Corina: I was just thinking about it, I mean I don’t do AA, I use an app called I Am Sober, so my journey looks a little different. But a lot of it has parallels of course. One of the things on the app, because I pay for a subscription, is you can change the wording of your pledge. So that’s… some people journal. I pledge every day. I pledge every day but I don’t say, “I am going to stay sober today.” And it touches on what you were talking about Julie, I choose peace. Every day, I choose peace. And I’ve chosen peace for 364 days. Tomorrow it’s going to be 365. And I just will always try to remember that I am choosing peace. And that keeps me from veering off the path into chaos or choosing to go back to where I came from, which I came from, which I can’t. I don’t have it in me anymore. I just don’t have that in me.

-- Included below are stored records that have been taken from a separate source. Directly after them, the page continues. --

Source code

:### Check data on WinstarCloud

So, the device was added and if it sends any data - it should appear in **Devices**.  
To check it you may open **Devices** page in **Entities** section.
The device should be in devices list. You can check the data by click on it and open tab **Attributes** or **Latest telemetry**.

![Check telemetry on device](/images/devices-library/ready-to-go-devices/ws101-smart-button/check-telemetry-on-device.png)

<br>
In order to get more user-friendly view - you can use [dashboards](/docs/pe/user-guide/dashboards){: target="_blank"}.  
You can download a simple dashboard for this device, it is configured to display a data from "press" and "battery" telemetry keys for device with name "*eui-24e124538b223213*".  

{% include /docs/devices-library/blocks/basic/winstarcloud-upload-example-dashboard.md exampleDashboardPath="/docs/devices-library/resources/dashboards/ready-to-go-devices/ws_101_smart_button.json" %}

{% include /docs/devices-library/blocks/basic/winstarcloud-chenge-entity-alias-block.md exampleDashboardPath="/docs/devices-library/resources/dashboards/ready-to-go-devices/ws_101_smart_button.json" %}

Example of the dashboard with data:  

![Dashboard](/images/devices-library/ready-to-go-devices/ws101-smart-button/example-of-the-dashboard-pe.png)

James: Like you were saying Corina, we all do recover differently. I recover differently from everyone else too. My first step was making a post on social media, telling everybody that I’m going to go into rehab and that I’m going to go into recovery and that I’m going to quit drinking and better my life. I went to one AA meeting and then I found a 12 week outpatient program here in town. I did that 12 week program and I haven’t been to a meeting or a program since. Almost over 2 years later, I wake up every morning and just raw dog sobriety. That’s what I do. I wake up and I just know that I want to be the sober, better person. Better husband, better father, better friend to everyone around me, you know? But we all do recover differently and that’s why, where I came to social media is to help me help others. That’s my plateau breaker.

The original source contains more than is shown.